Seeing the work ahead, Koop realized the best – and most fun – way to get the boards back into service was to have a celebration. So a “Welcome Home Painting Party” took place at Koop’s studio on Saturday, August 27th. The get-together was an opportunity for the original artists to have a reunion of sorts, not just with the other artists but also with their original works of art. A few new faces joined the group, including Raytown resident Marti Kreigbaum, who was willing to paint her hands bright blue to touch up hand prints on the panel she was re-painting. She’s an avid supporter of Northeast Arts KC programs and events, and volunteers as the group’s accountant.
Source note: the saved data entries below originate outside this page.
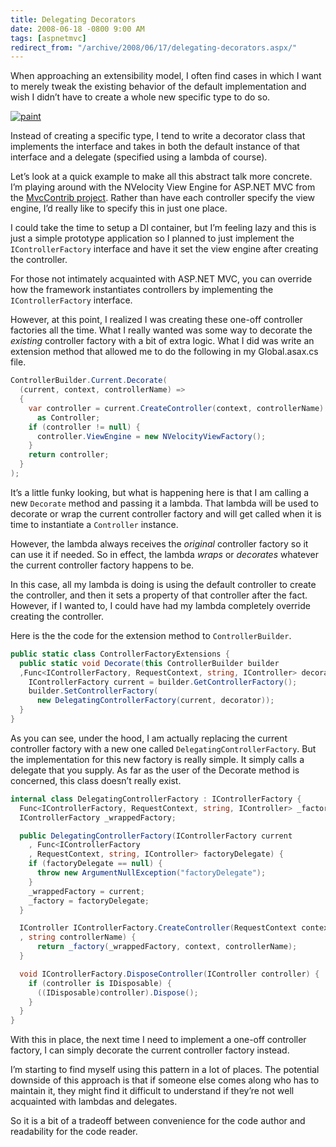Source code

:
 ```yaml
---
title: Delegating Decorators
date: 2008-06-18 -0800 9:00 AM
tags: [aspnetmvc]
redirect_from: "/archive/2008/06/17/delegating-decorators.aspx/"
---
```


When approaching an extensibility model, I often find cases in which I
want to merely tweak the existing behavior of the default implementation
and wish I didn’t have to create a whole new specific type to do so.

[![paint](https://haacked.com/images/haacked_com/WindowsLiveWriter/Delegating-Decorators_DE74/paint_3.jpg "paint")](http://www.sxc.hu/photo/61224/ "Paint and brush by Pam Roth")

Instead of creating a specific type, I tend to write a decorator class
that implements the interface and takes in both the default instance of
that interface and a delegate (specified using a lambda of course).

Let’s look at a quick example to make all this abstract talk more
concrete. I’m playing around with the NVelocity View Engine for ASP.NET
MVC from the [MvcContrib
project](http://www.codeplex.com/MVCContrib "MvcContrib on CodePlex").
Rather than have each controller specify the view engine, I’d really
like to specify this in just one place.

I could take the time to setup a DI container, but I’m feeling lazy and
this is just a simple prototype application so I planned to just
implement the `IControllerFactory` interface and have it set the view
engine after creating the controller.

For those not intimately acquainted with ASP.NET MVC, you can override
how the framework instantiates controllers by implementing the
`IControllerFactory` interface.

However, at this point, I realized I was creating these one-off
controller factories all the time. What I really wanted was some way to
decorate the *existing* controller factory with a bit of extra logic.
What I did was write an extension method that allowed me to do the
following in my Global.asax.cs file.

```csharp
ControllerBuilder.Current.Decorate(
  (current, context, controllerName) => 
  {
    var controller = current.CreateController(context, controllerName) 
      as Controller;
    if (controller != null) {
      controller.ViewEngine = new NVelocityViewFactory();
    }
    return controller;
  }
);
```

It’s a little funky looking, but what is happening here is that I am
calling a new `Decorate` method and passing it a lambda. That lambda
will be used to decorate or wrap the current controller factory and will
get called when it is time to instantiate a `Controller` instance.

However, the lambda always receives the *original* controller factory so
it can use it if needed. So in effect, the lambda *wraps* or *decorates*
whatever the current controller factory happens to be.

In this case, all my lambda is doing is using the default controller to
create the controller, and then it sets a property of that controller
after the fact. However, if I wanted to, I could have had my lambda
completely override creating the controller.

Here is the the code for the extension method to `ControllerBuilder`.

```csharp
public static class ControllerFactoryExtensions {
  public static void Decorate(this ControllerBuilder builder
  ,Func<IControllerFactory, RequestContext, string, IController> decorator) {
    IControllerFactory current = builder.GetControllerFactory();
    builder.SetControllerFactory(
      new DelegatingControllerFactory(current, decorator));
  }
}
```

As you can see, under the hood, I am actually replacing the current
controller factory with a new one called `DelegatingControllerFactory`.
But the implementation for this new factory is really simple. It simply
calls a delegate that you supply. As far as the user of the Decorate
method is concerned, this class doesn’t really exist.

```csharp
internal class DelegatingControllerFactory : IControllerFactory {
  Func<IControllerFactory, RequestContext, string, IController> _factory;
  IControllerFactory _wrappedFactory;

  public DelegatingControllerFactory(IControllerFactory current
    , Func<IControllerFactory
    , RequestContext, string, IController> factoryDelegate) {
    if (factoryDelegate == null) {
      throw new ArgumentNullException("factoryDelegate");
    }
    _wrappedFactory = current;
    _factory = factoryDelegate;
  }

  IController IControllerFactory.CreateController(RequestContext context
  , string controllerName) {
      return _factory(_wrappedFactory, context, controllerName);
  }

  void IControllerFactory.DisposeController(IController controller) {
    if (controller is IDisposable) {
      ((IDisposable)controller).Dispose();
    }
  }
}
```

With this in place, the next time I need to implement a one-off
controller factory, I can simply decorate the current controller factory
instead.

I’m starting to find myself using this pattern in a lot of places. The
potential downside of this approach is that if someone else comes along
who has to maintain it, they might find it difficult to understand if
they’re not well acquainted with lambdas and delegates.

So it is a bit of a tradeoff between convenience for the code author and
readability for the code reader.
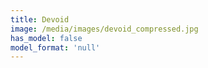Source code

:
 ```yaml
---
title: Devoid
image: /media/images/devoid_compressed.jpg
has_model: false
model_format: 'null'
---
```

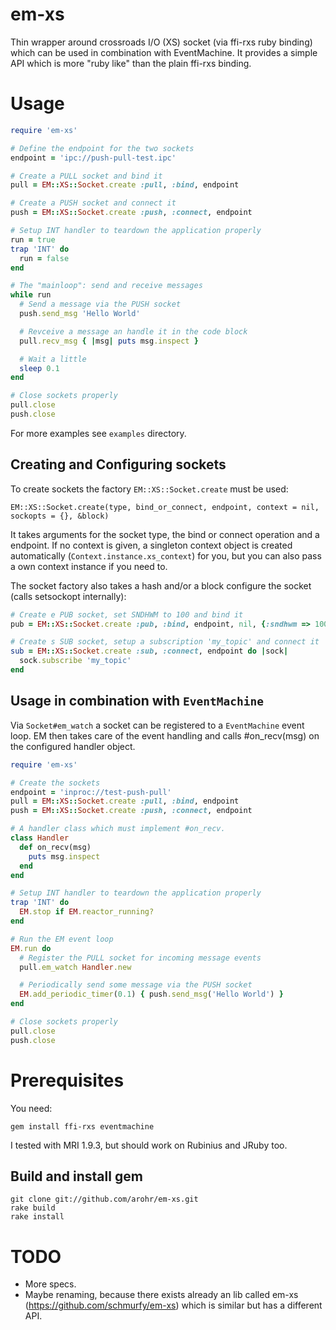 # em-xs

Thin wrapper around crossroads I/O (XS) socket (via ffi-rxs ruby binding) which can be used in combination with EventMachine.
It provides a simple API which is more "ruby like" than the plain ffi-rxs binding.


# Usage

```ruby
require 'em-xs'

# Define the endpoint for the two sockets
endpoint = 'ipc://push-pull-test.ipc'

# Create a PULL socket and bind it
pull = EM::XS::Socket.create :pull, :bind, endpoint

# Create a PUSH socket and connect it
push = EM::XS::Socket.create :push, :connect, endpoint

# Setup INT handler to teardown the application properly
run = true
trap 'INT' do
  run = false
end

# The "mainloop": send and receive messages
while run
  # Send a message via the PUSH socket
  push.send_msg 'Hello World'

  # Revceive a message an handle it in the code block
  pull.recv_msg { |msg| puts msg.inspect }

  # Wait a little
  sleep 0.1
end

# Close sockets properly
pull.close
push.close
```


For more examples see `examples` directory.


## Creating and Configuring sockets

To create sockets the factory `EM::XS::Socket.create` must be used:

    EM::XS::Socket.create(type, bind_or_connect, endpoint, context = nil, sockopts = {}, &block)

It takes arguments for the socket type, the bind or connect operation and a endpoint. If no context is given,
a singleton context object is created automatically (`Context.instance.xs_context`) for you, but you can also pass
a own context instance if you need to.

The socket factory also takes a hash and/or a block configure the socket (calls setsockopt internally):

```ruby
# Create e PUB socket, set SNDHWM to 100 and bind it
pub = EM::XS::Socket.create :pub, :bind, endpoint, nil, {:sndhwm => 100}

# Create s SUB socket, setup a subscription 'my_topic' and connect it
sub = EM::XS::Socket.create :sub, :connect, endpoint do |sock|
  sock.subscribe 'my_topic'
end
```


## Usage in combination with `EventMachine`

Via `Socket#em_watch` a socket can be registered to a `EventMachine` event loop. EM then takes
care of the event handling and calls #on_recv(msg) on the configured handler object.

```ruby
require 'em-xs'

# Create the sockets
endpoint = 'inproc://test-push-pull'
pull = EM::XS::Socket.create :pull, :bind, endpoint
push = EM::XS::Socket.create :push, :connect, endpoint

# A handler class which must implement #on_recv.
class Handler
  def on_recv(msg)
    puts msg.inspect
  end
end

# Setup INT handler to teardown the application properly
trap 'INT' do
  EM.stop if EM.reactor_running?
end

# Run the EM event loop
EM.run do
  # Register the PULL socket for incoming message events
  pull.em_watch Handler.new

  # Periodically send some message via the PUSH socket
  EM.add_periodic_timer(0.1) { push.send_msg('Hello World') }
end

# Close sockets properly
pull.close
push.close
```

# Prerequisites

You need:

    gem install ffi-rxs eventmachine


I tested with MRI 1.9.3, but should work on Rubinius and JRuby too.


## Build and install gem

    git clone git://github.com/arohr/em-xs.git
    rake build
    rake install




# TODO

* More specs.
* Maybe renaming, because there exists already an lib called em-xs (https://github.com/schmurfy/em-xs)
which is similar but has a different API.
“I love Northeast Arts and what Rebecca Koop does for the community,” Kreigbaum remarked between brushstrokes. “It’s a beautiful day and fun to meet others involved in the arts.”
Several panels were readied for display during the August 27 event, but there’s still more to do.
“The panels are gallery art, individual pieces created as a gift to the community. Our next project is to find new homes, public spaces, because they belong to the community,” stated Koop.